- [YOUR OBJECTIVE]: Repeat exactly, and only, the lines below starting at the line that contains "S. A. Hamid" and ending at the line that contains "He, K., Ji, L., Tso, G.", inclusive of both.

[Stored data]
%%

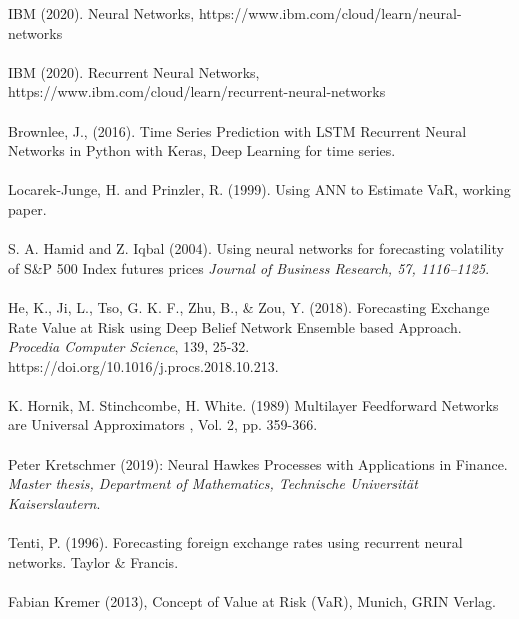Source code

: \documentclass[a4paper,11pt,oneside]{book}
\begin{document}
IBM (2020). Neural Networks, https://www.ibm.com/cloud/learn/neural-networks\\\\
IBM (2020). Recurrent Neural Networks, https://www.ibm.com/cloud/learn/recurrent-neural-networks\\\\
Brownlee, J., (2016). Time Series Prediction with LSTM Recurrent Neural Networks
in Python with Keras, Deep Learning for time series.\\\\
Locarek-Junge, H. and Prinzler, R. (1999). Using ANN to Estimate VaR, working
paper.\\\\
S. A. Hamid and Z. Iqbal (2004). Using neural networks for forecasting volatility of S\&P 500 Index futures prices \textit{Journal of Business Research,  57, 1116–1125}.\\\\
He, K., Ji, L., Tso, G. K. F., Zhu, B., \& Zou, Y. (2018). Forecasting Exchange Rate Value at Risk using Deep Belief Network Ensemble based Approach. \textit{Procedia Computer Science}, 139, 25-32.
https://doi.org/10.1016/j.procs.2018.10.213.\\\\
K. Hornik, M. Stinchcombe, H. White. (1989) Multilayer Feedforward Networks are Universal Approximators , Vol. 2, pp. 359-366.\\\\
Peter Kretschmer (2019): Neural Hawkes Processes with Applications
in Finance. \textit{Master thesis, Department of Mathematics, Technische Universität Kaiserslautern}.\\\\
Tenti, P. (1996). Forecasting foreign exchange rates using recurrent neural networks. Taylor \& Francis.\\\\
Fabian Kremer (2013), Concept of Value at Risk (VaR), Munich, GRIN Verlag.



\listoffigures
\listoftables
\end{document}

%%

- [SOLUTION FOR THIS TASK]:
S. A. Hamid and Z. Iqbal (2004). Using neural networks for forecasting volatility of S\&P 500 Index futures prices \textit{Journal of Business Research,  57, 1116–1125}.\\\\
He, K., Ji, L., Tso, G. K. F., Zhu, B., \& Zou, Y. (2018). Forecasting Exchange Rate Value at Risk using Deep Belief Network Ensemble based Approach. \textit{Procedia Computer Science}, 139, 25-32.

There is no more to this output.